Graffiti changes from town to town. Underpasses and corrugated metal retaining walls burst with beautiful color here, suffer beneath shitty monochromatic signatures there. Some towns clearly house artists of a finer caliber: discreet shading, gorgeous goofy characters, clever koans in mock typeset. All glimpsed in the fraction of a second. Absorbed, forgotten.
The forests are never beautiful. The train tracks act as a magnet for the limitless junk littering the edge of the wilderness. Discarded folding chairs, suspect barrels of ...? plastic cups by the millions, a crushed laundry basket, a Connect Four game board.

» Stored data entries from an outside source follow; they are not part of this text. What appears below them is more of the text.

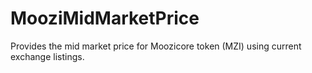 # MooziMidMarketPrice
Provides the mid market price for Moozicore token (MZI) using current exchange listings.
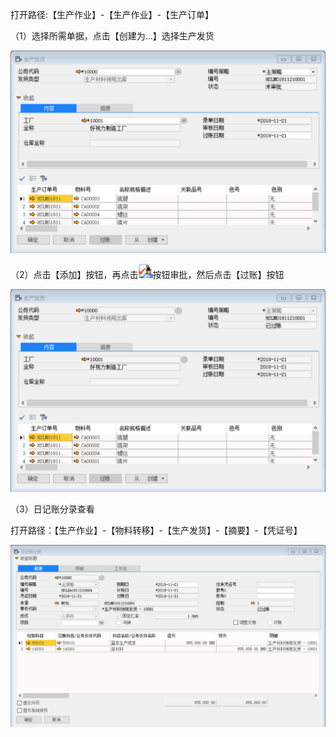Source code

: 打开路径:【生产作业】-【生产作业】-【生产订单】

（1）选择所需单据，点击【创建为...】选择生产发货



![1542786435(1)](BAP_QuickStart_Images/53.1.png)

（2）点击【添加】按钮，再点击![img](BAP_QuickStart_Images/53.4.png)按钮审批，然后点击【过账】按钮



![1542786532(1)](BAP_QuickStart_Images/53.2.png)

（3）日记账分录查看

打开路径：【生产作业】-【物料转移】-【生产发货】-【摘要】-【凭证号】



![1542870691(1)](BAP_QuickStart_Images/53.3.png)

 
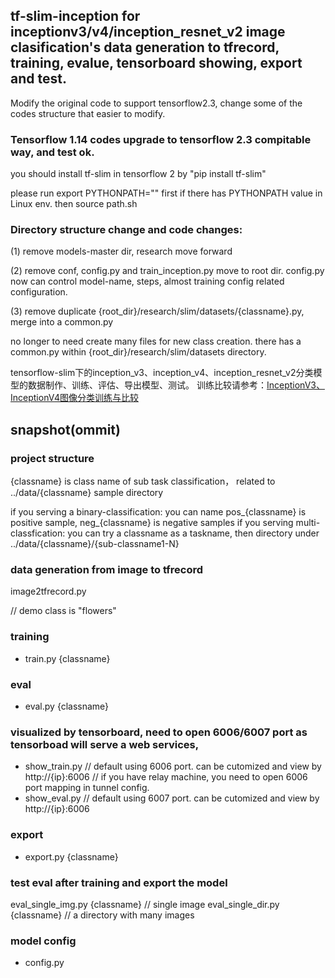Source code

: ## tf-slim-inception for inceptionv3/v4/inception_resnet_v2 image clasification's data generation to tfrecord, training, evalue, tensorboard showing, export and test.
Modify the original code to support tensorflow2.3,  change some of the codes structure that easier to modify.

### Tensorflow 1.14 codes upgrade to tensorflow 2.3 compitable way, and test ok.

you should install tf-slim in tensorflow 2 by "pip install tf-slim"

please run export PYTHONPATH="" first if there has PYTHONPATH value in Linux env.
then source path.sh

### Directory structure change and code changes:
(1) remove models-master dir, research move forward

(2) remove conf, config.py and train_inception.py move to root dir. config.py now can control model-name, steps, almost training config related configuration.

(3) remove duplicate {root_dir}/research/slim/datasets/{classname}.py, merge into a common.py

no longer to need create many files for new class creation. there has a common.py within {root_dir}/research/slim/datasets directory.


tensorflow-slim下的inception_v3、inception_v4、inception_resnet_v2分类模型的数据制作、训练、评估、导出模型、测试。
训练比较请参考：[InceptionV3、InceptionV4图像分类训练与比较](https://blog.csdn.net/zsf442553199/article/details/85683335)


## snapshot(ommit)
### project structure

{classname} is class name of sub task classification， related to ../data/{classname} sample directory

if you serving a binary-classification: you can name pos_{classname} is positive sample, neg_{classname} is negative samples
if you serving multi-classfication: you can try a classname as a taskname, then directory under ../data/{classname}/{sub-classname1-N}

### data generation from image to tfrecord
image2tfrecord.py

// demo class is "flowers"

### training
* train.py {classname}

### eval
* eval.py {classname}

### visualized by tensorboard, need to open 6006/6007 port as tensorboad will serve a web services,
* show_train.py // default using 6006 port. can be cutomized and view by http://{ip}:6006 // if you have relay machine, you need to open 6006 port mapping in tunnel config.
* show_eval.py  // default using 6007 port. can be cutomized and view by http://{ip}:6006

### export
* export.py {classname}

### test eval after training and export the model
eval_single_img.py {classname}  // single image
eval_single_dir.py {classname}  // a directory with many images

### model config 
* config.py 

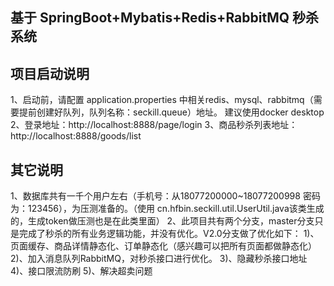 ## 基于 SpringBoot+Mybatis+Redis+RabbitMQ 秒杀系统
## 项目启动说明
1、启动前，请配置 application.properties 中相关redis、mysql、rabbitmq（需要提前创建好队列，队列名称：seckill.queue）地址。
建议使用docker desktop
2、登录地址：http://localhost:8888/page/login
3、商品秒杀列表地址：http://localhost:8888/goods/list
## 其它说明
1、数据库共有一千个用户左右（手机号：从18077200000~18077200998 密码为：123456），为压测准备的。（使用 cn.hfbin.seckill.util.UserUtil.java该类生成的，生成token做压测也是在此类里面）
2、此项目共有两个分支，master分支只是完成了秒杀的所有业务逻辑功能，并没有优化。V2.0分支做了优化如下：
    1)、页面缓存、商品详情静态化、订单静态化（感兴趣可以把所有页面都做静态化）
    2)、加入消息队列RabbitMQ，对秒杀接口进行优化。
    3)、隐藏秒杀接口地址
    4)、接口限流防刷
    5)、解决超卖问题

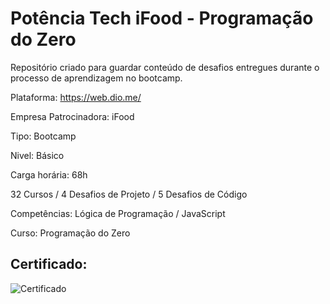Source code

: # Potência Tech iFood - Programação do Zero
Repositório criado para guardar conteúdo de desafios entregues durante o processo de aprendizagem no bootcamp.  


Plataforma: https://web.dio.me/

Empresa Patrocinadora: iFood

Tipo: Bootcamp

Nivel: Básico

Carga horária: 68h

32 Cursos / 4 Desafios de Projeto / 5 Desafios de Código

Competências: Lógica de Programação / JavaScript

Curso: Programação do Zero

## Certificado: 

![Certificado](https://github.com/Luana-Nascimento/Bootcamp_Potencia_Tech_iFood_Programacao_do_Zero/assets/120537755/559d3e97-fdb5-4783-8b70-6ed04835eb4f)

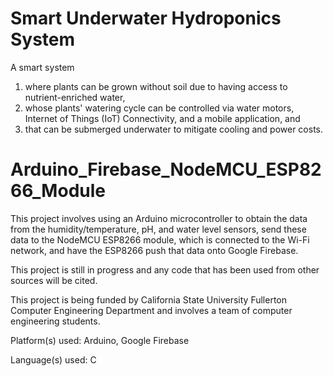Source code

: # Smart Underwater Hydroponics System
A smart system
1) where plants can be grown without soil due to having access to nutrient-enriched water,
2) whose plants' watering cycle can be controlled via water motors, Internet of Things (IoT) Connectivity, and a mobile application, and
3) that can be submerged underwater to mitigate cooling and power costs.
   
# Arduino_Firebase_NodeMCU_ESP8266_Module
This project involves using an Arduino microcontroller to obtain the data from the humidity/temperature, pH, and water level sensors, send these data to the NodeMCU ESP8266 module, which is connected to the Wi-Fi network, and have the ESP8266 push that data onto Google Firebase.

This project is still in progress and any code that has been used from other sources will be cited.

This project is being funded by California State University Fullerton Computer Engineering Department and involves a team of              computer engineering students.

Platform(s) used: Arduino, Google Firebase

Language(s) used: C             
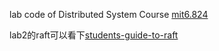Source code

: lab code of Distributed System Course [mit6.824](http://nil.csail.mit.edu/6.824/2016/)

lab2的raft可以看下[students-guide-to-raft](https://thesquareplanet.com/blog/students-guide-to-raft/)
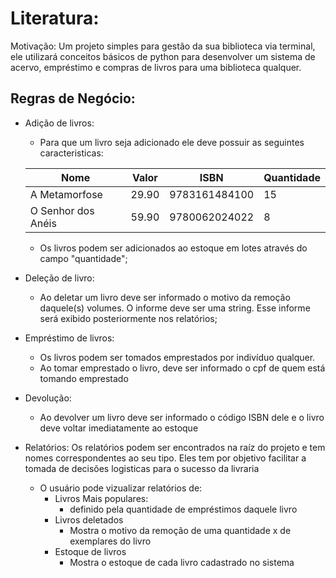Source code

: # Literatura: 
Motivação: Um projeto simples para gestão da sua biblioteca via terminal, ele utilizará conceitos básicos de python para desenvolver um sistema de acervo, empréstimo e compras de livros para uma biblioteca qualquer.

## Regras de Negócio:
- Adição de livros:
    - Para que um livro seja adicionado ele deve possuir as seguintes caracteristicas: 

    | Nome               | Valor  | ISBN          | Quantidade |
    |--------------------|--------|---------------|------------|
    | A Metamorfose      | 29.90  | 9783161484100 | 15         |
    | O Senhor dos Anéis | 59.90  | 9780062024022 | 8          |
    
    - Os livros podem ser adicionados ao estoque em lotes através do campo "quantidade";
    
- Deleção de livro:
    - Ao deletar um livro deve ser informado o motivo da remoção daquele(s) volumes. O informe deve ser uma string. Esse informe será exibido posteriormente nos relatórios;

- Empréstimo de livros: 
    - Os livros podem ser tomados emprestados por indivíduo qualquer.
    - Ao tomar emprestado o livro, deve ser informado o cpf de quem está tomando emprestado

- Devolução:
    - Ao devolver um livro deve ser informado o código ISBN dele e o livro deve voltar imediatamente ao estoque
- Relatórios: 
Os relatórios podem ser encontrados na raíz do projeto e tem nomes correspondentes ao seu tipo. Eles tem por objetivo facilitar a tomada de decisões logisticas para o sucesso da livraria
    - O usuário pode vizualizar relatórios de:
        - Livros Mais populares:
            - definido pela quantidade de empréstimos daquele livro
        - Livros deletados
            - Mostra o motivo da remoção de uma quantidade x de exemplares do livro
        - Estoque de livros
            - Mostra o estoque de cada livro cadastrado no sistema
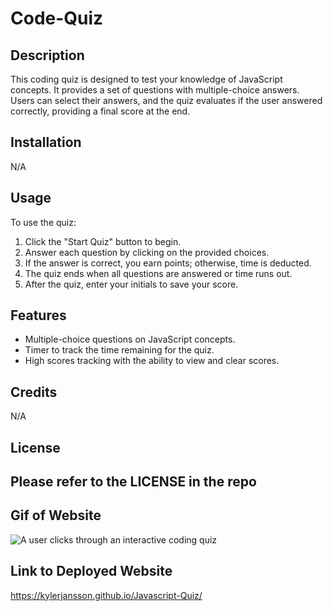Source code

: # Code-Quiz

## Description

This coding quiz is designed to test your knowledge of JavaScript concepts. It provides a set of questions with multiple-choice answers. Users can select their answers, and the quiz evaluates if the user answered correctly, providing a final score at the end.

## Installation

N/A

## Usage

To use the quiz:

1. Click the "Start Quiz" button to begin.
2. Answer each question by clicking on the provided choices.
3. If the answer is correct, you earn points; otherwise, time is deducted.
4. The quiz ends when all questions are answered or time runs out.
5. After the quiz, enter your initials to save your score.

## Features

- Multiple-choice questions on JavaScript concepts.
- Timer to track the time remaining for the quiz.
- High scores tracking with the ability to view and clear scores.

## Credits

N/A

## License

Please refer to the LICENSE in the repo
---

## Gif of Website

![A user clicks through an interactive coding quiz](./assets/images/quiz%20gif.gif)

## Link to Deployed Website

https://kylerjansson.github.io/Javascript-Quiz/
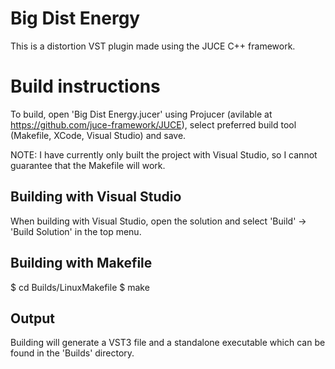 # Big Dist Energy
This is a distortion VST plugin made using the JUCE C++ framework.

# Build instructions
To build, open 'Big Dist Energy.jucer' using Projucer (avilable at https://github.com/juce-framework/JUCE), select preferred build tool (Makefile, XCode, Visual Studio) and save.

NOTE: I have currently only built the project with Visual Studio, so I cannot guarantee that the Makefile will work.

## Building with Visual Studio
When building with Visual Studio, open the solution and select 'Build' -> 'Build Solution' in the top menu.

## Building with Makefile
$ cd Builds/LinuxMakefile
$ make

## Output
Building will generate a VST3 file and a standalone executable which can be found in the 'Builds' directory.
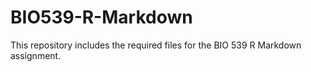 # BIO539-R-Markdown
This repository includes the required files for the BIO 539 R Markdown assignment.
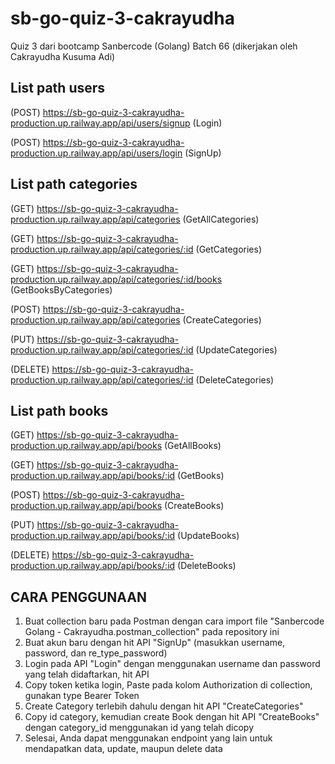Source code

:# sb-go-quiz-3-cakrayudha
Quiz 3 dari bootcamp Sanbercode (Golang) Batch 66 (dikerjakan oleh Cakrayudha Kusuma Adi)

## List path users
(POST)      https://sb-go-quiz-3-cakrayudha-production.up.railway.app/api/users/signup
(Login)

(POST)      https://sb-go-quiz-3-cakrayudha-production.up.railway.app/api/users/login (SignUp)

## List path categories
(GET)       https://sb-go-quiz-3-cakrayudha-production.up.railway.app/api/categories (GetAllCategories)

(GET)       https://sb-go-quiz-3-cakrayudha-production.up.railway.app/api/categories/:id (GetCategories)

(GET)       https://sb-go-quiz-3-cakrayudha-production.up.railway.app/api/categories/:id/books (GetBooksByCategories)

(POST)      https://sb-go-quiz-3-cakrayudha-production.up.railway.app/api/categories (CreateCategories)

(PUT)       https://sb-go-quiz-3-cakrayudha-production.up.railway.app/api/categories/:id (UpdateCategories)

(DELETE)    https://sb-go-quiz-3-cakrayudha-production.up.railway.app/api/categories/:id (DeleteCategories)

## List path books
(GET)       https://sb-go-quiz-3-cakrayudha-production.up.railway.app/api/books (GetAllBooks)

(GET)       https://sb-go-quiz-3-cakrayudha-production.up.railway.app/api/books/:id (GetBooks)

(POST)      https://sb-go-quiz-3-cakrayudha-production.up.railway.app/api/books (CreateBooks)

(PUT)       https://sb-go-quiz-3-cakrayudha-production.up.railway.app/api/books/:id (UpdateBooks)

(DELETE)    https://sb-go-quiz-3-cakrayudha-production.up.railway.app/api/books/:id (DeleteBooks)

## CARA PENGGUNAAN
1.  Buat collection baru pada Postman dengan cara import file "Sanbercode Golang - Cakrayudha.postman_collection" pada repository ini
2. Buat akun baru dengan hit API "SignUp" (masukkan username, password, dan re_type_password)
3. Login pada API "Login" dengan menggunakan username dan password yang telah didaftarkan, hit API
4. Copy token ketika login, Paste pada kolom Authorization di collection, gunakan type Bearer Token
5. Create Category terlebih dahulu dengan hit API "CreateCategories"
6. Copy id category, kemudian create Book dengan hit API "CreateBooks" dengan category_id menggunakan id yang telah dicopy
7. Selesai, Anda dapat menggunakan endpoint yang lain untuk mendapatkan data, update, maupun delete data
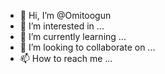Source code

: - 👋 Hi, I’m @Omitoogun
- 👀 I’m interested in ...
- 🌱 I’m currently learning ...
- 💞️ I’m looking to collaborate on ...
- 📫 How to reach me ...

<!---
Omitoogun/Omitoogun is a ✨ special ✨ repository because its `README.md` (this file) appears on your GitHub profile.
You can click the Preview link to take a look at your changes.
--->
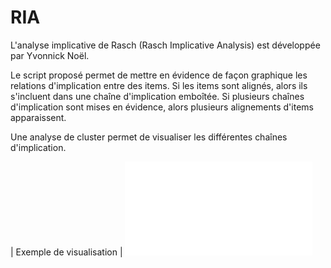# RIA

L'analyse implicative de Rasch (Rasch Implicative Analysis) est développée par Yvonnick Noël.

Le script proposé permet de mettre en évidence de façon graphique les relations d'implication entre des items. Si les items sont alignés, alors ils s'incluent dans une chaîne d'implication emboîtée. Si plusieurs chaînes d'implication sont mises en évidence, alors plusieurs alignements d'items apparaissent. 

Une analyse de cluster permet de visualiser les différentes chaînes d'implication.  

| Exemple de visualisation |  ![much-smaller image](exemple.pdf)
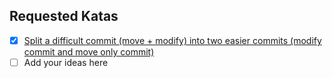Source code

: ## Requested Katas

* [x] [Split a difficult commit (move + modify) into two easier commits (modify commit and move only commit)](https://github.com/sanders/wisdom/tree/master/git/kata/base/Split-move-and-change-into-two-commits)
* [ ] Add your ideas here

There must be a whole race of weird itinerant trash haulers, bundled in limitless layers of mismatched clothing, wandering through the woods, weaving close to the tracks in a perpetual sine wave, arbitrarily depositing refuse that overburdens their gargantuan rucksacks. They all wear goggles, invisible if they want to be, mostly nocturnal. It's no wonder you've never seen them, but they exist--who else would abandon that big red beach ball in the middle of nowhere? The Trash Nomads played with it. They tossed it in the air, jogged comically to bump it up like a volleyball. They laughed and clapped sarcastically when it got stuck in a tree. It was a little too pretty for them. It made them depressed about their lifestyle choices, so they left it on the edge of the woods by the train tracks, so you could look at it.